Stored data entries:

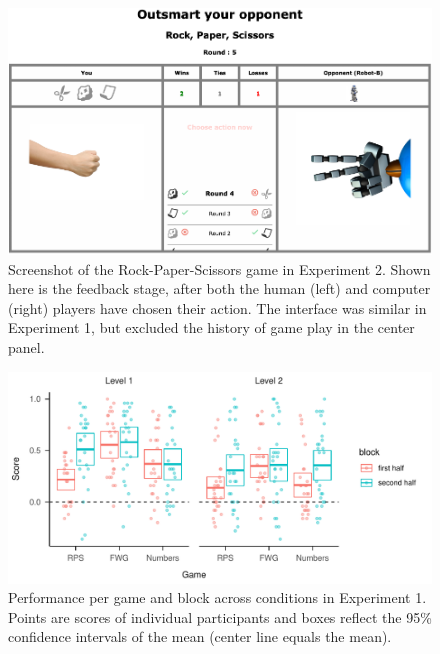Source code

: \documentclass[smallextended]{svjour3}       %
\begin{document}
\begin{figure}

{\centering \includegraphics[width=\textwidth]{../images/feedback_rps} 

}

\caption{Screenshot of the Rock-Paper-Scissors game in Experiment 2. Shown here is the feedback stage, after both the human (left) and computer (right) players have chosen their action. The interface was similar in Experiment 1, but excluded the history of game play in the center panel.}\label{fig:feedback-rps-exp2}
\end{figure}

\begin{figure}

{\centering \includegraphics[width=\textwidth]{CBB_v2_files/figure-latex/exp1-avg-scores-game-1} 

}

\caption{Performance per game and block across conditions in Experiment 1. Points are scores of individual participants and boxes reflect the 95\% confidence intervals of the mean (center line equals the mean).}\label{fig:exp1-avg-scores-game}
\end{figure}
\end{document}
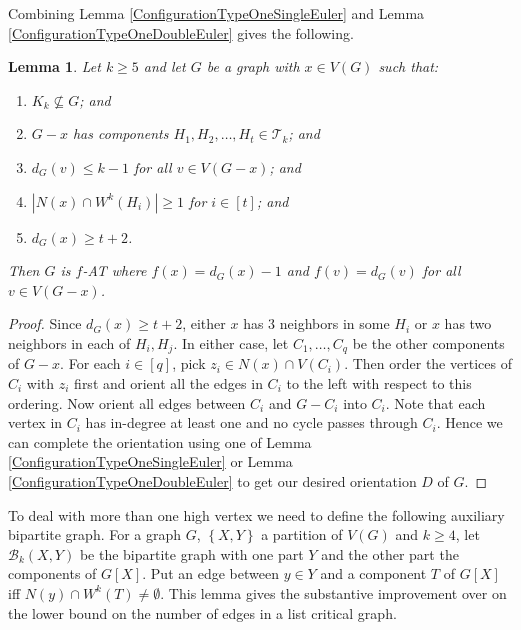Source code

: \documentclass[12pt]{article}
\theoremstyle{plain}
\newtheorem{lem}[thm]{Lemma}
\theoremstyle{definition}
\theoremstyle{remark}
\newcommand{\fancy}[1]{\mathcal{#1}}
\newcommand{\T}{\fancy{T}}
\newcommand{\B}{\fancy{B}}
\newcommand{\set}[1]{\left\{ #1 \right\}}
\newcommand{\card}[1]{\left|#1\right|}
\newcommand{\irange}[1]{\left[#1\right]}
\begin{document}
Combining Lemma \ref{ConfigurationTypeOneSingleEuler} and Lemma \ref{ConfigurationTypeOneDoubleEuler} gives the following.

\begin{lem}\label{ConfigurationTypeOneEuler}
Let $k \geq 5$ and let $G$ be a graph with $x \in V(G)$ such that:
\begin{enumerate}
\item $K_k \not \subseteq G$; and
\item $G-x$ has components $H_1, H_2, \ldots, H_t \in \T_k$; and
\item $d_G(v) \leq k - 1$ for all $v \in V(G-x)$; and
\item $\card{N(x) \cap W^k(H_i)} \geq 1$ for $i \in \irange{t}$; and
\item $d_G(x) \geq t+2$.
\end{enumerate}

\noindent Then $G$ is $f$-AT where $f(x) = d_G(x) - 1$ and $f(v) = d_G(v)$ for all $v \in V(G - x)$.
\end{lem}
\begin{proof}
Since $d_G(x) \geq t+2$, either $x$ has $3$ neighbors in some $H_i$ or $x$ has two neighbors in each of $H_i, H_j$.  In either case, let $C_1, \ldots, C_q$ be the other components of $G-x$.  For each $i \in \irange{q}$, pick $z_i \in N(x) \cap V(C_i)$.  Then order the vertices of $C_i$ with $z_i$ first and orient all the edges in $C_i$ to the left with respect to this ordering.  Now orient all edges between $C_i$ and $G-C_i$ into $C_i$.  Note that each vertex in $C_i$ has in-degree at least one and no cycle passes through $C_i$. Hence we can complete the orientation using one of Lemma \ref{ConfigurationTypeOneSingleEuler} or Lemma \ref{ConfigurationTypeOneDoubleEuler} to get our desired orientation $D$ of $G$.
\end{proof}

To deal with more than one high vertex we need to define the following auxiliary bipartite graph.  For a graph $G$, $\set{X, Y}$ a partition of $V(G)$ and $k \geq 4$, let $\B_k(X, Y)$ be the bipartite graph with one part $Y$ and the other part the components of $G[X]$.  Put an edge between $y \in Y$ and a component $T$ of $G[X]$ iff $N(y) \cap W^k(T) \neq \emptyset$.  This lemma gives the substantive improvement over \cite{kostochkastiebitzedgesincriticalgraph} on the lower bound on the number of edges in a list critical graph.
\end{document}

> **Brief**
Exactly reproduce the lines of the entries above, from the one containing "To deal with" to the very last, and no others.

> **Response**
To deal with more than one high vertex we need to define the following auxiliary bipartite graph.  For a graph $G$, $\set{X, Y}$ a partition of $V(G)$ and $k \geq 4$, let $\B_k(X, Y)$ be the bipartite graph with one part $Y$ and the other part the components of $G[X]$.  Put an edge between $y \in Y$ and a component $T$ of $G[X]$ iff $N(y) \cap W^k(T) \neq \emptyset$.  This lemma gives the substantive improvement over \cite{kostochkastiebitzedgesincriticalgraph} on the lower bound on the number of edges in a list critical graph.
\end{document}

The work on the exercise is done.